WHAT YOU HAVE TO DO. Where the word "linkedin" appears in a line of the entries below, count that line and give the total alone.

INPUT DATA.
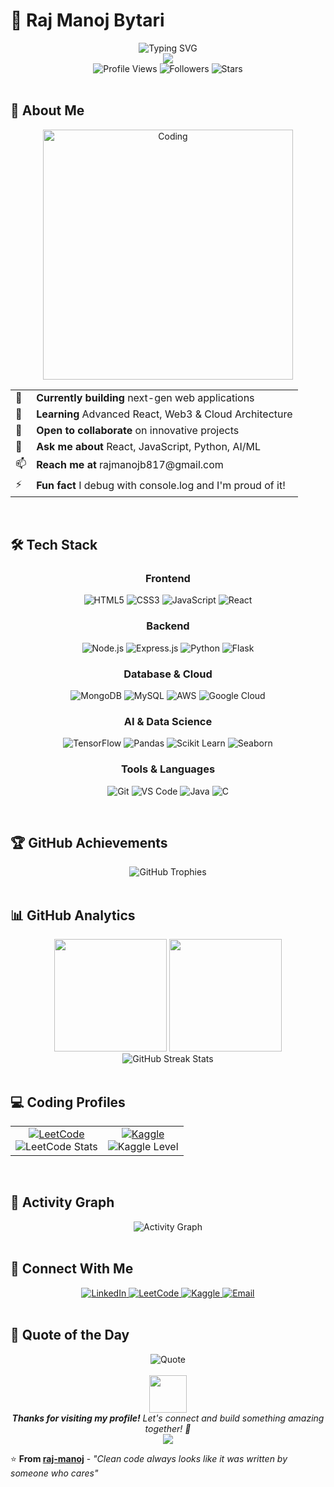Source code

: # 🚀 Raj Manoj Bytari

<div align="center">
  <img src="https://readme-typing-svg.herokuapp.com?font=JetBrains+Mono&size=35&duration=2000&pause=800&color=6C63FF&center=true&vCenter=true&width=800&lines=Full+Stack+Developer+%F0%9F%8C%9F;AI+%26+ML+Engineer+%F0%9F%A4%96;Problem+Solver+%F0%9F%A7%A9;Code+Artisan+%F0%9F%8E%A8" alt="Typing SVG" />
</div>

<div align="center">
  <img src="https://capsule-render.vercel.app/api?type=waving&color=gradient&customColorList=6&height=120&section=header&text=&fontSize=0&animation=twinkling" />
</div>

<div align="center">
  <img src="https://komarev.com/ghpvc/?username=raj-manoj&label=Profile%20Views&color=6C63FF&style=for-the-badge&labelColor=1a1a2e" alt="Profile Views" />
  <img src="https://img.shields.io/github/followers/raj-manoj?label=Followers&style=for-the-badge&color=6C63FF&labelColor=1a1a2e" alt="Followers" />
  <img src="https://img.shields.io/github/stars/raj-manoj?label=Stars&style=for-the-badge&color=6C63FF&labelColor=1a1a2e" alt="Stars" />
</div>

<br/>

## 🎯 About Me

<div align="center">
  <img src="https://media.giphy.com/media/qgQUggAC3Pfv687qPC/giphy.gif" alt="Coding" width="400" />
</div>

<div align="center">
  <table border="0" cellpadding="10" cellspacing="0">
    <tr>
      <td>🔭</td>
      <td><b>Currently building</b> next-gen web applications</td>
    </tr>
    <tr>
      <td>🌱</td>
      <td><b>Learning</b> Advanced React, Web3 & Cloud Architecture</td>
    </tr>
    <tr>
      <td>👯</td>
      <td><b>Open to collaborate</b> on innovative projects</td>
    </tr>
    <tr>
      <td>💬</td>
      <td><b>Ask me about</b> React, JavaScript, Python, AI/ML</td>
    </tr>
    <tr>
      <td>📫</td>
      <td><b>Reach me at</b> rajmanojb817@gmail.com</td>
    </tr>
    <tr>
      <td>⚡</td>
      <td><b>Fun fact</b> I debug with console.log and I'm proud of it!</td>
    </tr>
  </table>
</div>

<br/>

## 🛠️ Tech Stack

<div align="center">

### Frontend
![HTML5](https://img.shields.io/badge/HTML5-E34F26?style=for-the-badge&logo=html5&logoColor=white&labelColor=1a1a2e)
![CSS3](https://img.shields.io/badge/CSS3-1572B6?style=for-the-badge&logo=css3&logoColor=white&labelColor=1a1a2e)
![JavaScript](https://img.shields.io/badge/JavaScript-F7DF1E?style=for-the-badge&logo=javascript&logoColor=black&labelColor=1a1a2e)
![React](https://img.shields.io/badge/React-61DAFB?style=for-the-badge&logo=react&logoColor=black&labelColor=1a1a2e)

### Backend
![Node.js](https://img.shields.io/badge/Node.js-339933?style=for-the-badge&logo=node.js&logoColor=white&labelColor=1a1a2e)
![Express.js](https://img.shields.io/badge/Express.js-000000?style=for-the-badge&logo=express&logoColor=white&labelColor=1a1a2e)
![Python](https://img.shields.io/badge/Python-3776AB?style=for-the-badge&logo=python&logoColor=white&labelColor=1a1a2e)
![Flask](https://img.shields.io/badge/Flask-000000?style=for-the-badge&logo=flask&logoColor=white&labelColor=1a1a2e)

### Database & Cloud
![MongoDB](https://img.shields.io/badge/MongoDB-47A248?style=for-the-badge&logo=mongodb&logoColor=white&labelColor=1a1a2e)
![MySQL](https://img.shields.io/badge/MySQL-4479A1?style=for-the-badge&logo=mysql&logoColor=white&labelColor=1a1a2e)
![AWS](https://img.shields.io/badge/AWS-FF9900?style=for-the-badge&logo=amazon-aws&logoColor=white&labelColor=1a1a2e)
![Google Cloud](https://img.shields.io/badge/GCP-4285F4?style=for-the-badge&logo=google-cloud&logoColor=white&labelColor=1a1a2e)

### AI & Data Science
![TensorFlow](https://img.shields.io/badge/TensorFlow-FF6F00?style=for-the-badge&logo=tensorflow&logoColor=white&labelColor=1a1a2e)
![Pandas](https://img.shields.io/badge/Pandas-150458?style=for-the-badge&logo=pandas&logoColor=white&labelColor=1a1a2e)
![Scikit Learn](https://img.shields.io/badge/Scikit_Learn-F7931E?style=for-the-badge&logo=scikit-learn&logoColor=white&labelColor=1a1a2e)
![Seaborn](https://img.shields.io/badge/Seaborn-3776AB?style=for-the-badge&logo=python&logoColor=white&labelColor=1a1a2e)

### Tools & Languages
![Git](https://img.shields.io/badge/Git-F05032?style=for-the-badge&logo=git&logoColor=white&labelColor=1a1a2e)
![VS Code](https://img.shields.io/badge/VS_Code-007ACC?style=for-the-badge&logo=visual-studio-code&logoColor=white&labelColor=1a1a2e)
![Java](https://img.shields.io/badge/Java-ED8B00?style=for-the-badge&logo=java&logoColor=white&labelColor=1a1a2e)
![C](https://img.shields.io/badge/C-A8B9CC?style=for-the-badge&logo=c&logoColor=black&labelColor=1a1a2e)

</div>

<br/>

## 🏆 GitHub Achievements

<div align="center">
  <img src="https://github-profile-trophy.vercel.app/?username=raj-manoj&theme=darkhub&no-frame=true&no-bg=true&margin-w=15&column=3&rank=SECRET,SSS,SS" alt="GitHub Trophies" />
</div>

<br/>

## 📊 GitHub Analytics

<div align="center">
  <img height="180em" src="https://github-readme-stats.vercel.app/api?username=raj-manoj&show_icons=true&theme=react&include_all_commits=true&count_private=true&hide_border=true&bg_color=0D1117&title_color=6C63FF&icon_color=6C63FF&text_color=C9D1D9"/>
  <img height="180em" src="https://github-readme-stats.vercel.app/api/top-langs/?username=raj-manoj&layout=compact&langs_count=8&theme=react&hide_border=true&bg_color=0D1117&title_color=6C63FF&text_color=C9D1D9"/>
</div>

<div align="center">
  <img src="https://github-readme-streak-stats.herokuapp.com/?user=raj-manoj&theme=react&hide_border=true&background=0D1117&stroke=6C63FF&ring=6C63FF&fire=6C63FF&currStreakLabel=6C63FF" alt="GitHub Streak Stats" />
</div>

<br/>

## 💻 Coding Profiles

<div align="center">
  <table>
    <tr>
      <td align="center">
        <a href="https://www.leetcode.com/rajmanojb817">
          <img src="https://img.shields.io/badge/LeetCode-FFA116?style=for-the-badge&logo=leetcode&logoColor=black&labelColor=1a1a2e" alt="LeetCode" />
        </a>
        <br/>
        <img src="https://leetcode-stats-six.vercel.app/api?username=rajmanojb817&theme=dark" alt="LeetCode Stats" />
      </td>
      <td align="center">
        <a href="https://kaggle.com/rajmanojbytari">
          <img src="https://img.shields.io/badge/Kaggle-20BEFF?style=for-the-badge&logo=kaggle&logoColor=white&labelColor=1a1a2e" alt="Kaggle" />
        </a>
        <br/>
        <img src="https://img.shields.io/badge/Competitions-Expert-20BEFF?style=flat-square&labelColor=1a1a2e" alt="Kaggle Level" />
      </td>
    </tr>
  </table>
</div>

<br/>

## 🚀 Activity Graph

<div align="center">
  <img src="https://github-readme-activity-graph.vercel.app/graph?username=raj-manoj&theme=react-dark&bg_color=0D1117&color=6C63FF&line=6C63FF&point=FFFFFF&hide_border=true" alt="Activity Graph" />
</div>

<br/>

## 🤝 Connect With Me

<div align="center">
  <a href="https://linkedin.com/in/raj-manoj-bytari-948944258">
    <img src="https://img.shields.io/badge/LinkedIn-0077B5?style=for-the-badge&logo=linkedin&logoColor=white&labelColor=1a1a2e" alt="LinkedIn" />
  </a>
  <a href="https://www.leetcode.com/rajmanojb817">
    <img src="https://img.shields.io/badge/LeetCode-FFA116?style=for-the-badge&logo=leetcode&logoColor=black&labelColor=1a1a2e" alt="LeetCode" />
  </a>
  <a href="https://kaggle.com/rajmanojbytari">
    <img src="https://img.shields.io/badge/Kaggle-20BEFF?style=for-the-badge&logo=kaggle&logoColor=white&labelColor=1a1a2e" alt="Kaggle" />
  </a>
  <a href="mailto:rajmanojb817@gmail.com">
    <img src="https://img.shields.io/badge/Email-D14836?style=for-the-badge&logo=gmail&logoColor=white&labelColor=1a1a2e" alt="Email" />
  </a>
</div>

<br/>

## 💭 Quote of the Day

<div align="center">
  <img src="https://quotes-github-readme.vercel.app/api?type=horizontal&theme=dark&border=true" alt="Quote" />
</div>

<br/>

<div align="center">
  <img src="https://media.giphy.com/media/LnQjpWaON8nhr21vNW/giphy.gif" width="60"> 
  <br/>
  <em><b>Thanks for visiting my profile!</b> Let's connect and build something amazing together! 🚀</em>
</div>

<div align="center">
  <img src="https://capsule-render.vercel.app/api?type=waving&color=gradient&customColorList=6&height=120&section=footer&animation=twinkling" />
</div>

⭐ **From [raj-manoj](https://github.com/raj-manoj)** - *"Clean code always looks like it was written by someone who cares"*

...

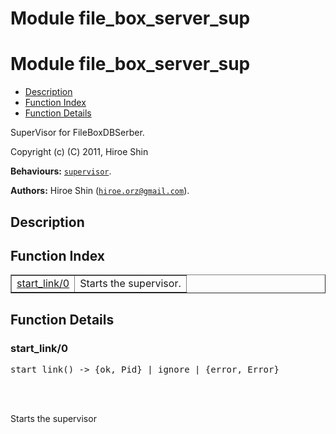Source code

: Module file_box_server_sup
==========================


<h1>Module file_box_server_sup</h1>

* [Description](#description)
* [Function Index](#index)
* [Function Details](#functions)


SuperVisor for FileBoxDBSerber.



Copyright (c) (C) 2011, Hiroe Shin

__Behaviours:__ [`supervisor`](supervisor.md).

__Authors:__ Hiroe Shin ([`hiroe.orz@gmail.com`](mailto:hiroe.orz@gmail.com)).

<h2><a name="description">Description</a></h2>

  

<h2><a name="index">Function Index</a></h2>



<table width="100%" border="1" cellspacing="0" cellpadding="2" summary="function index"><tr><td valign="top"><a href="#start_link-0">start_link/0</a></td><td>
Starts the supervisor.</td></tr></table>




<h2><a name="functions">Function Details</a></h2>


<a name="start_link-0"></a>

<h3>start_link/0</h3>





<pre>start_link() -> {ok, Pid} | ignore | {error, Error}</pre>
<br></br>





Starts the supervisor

ANSWER AREA. 2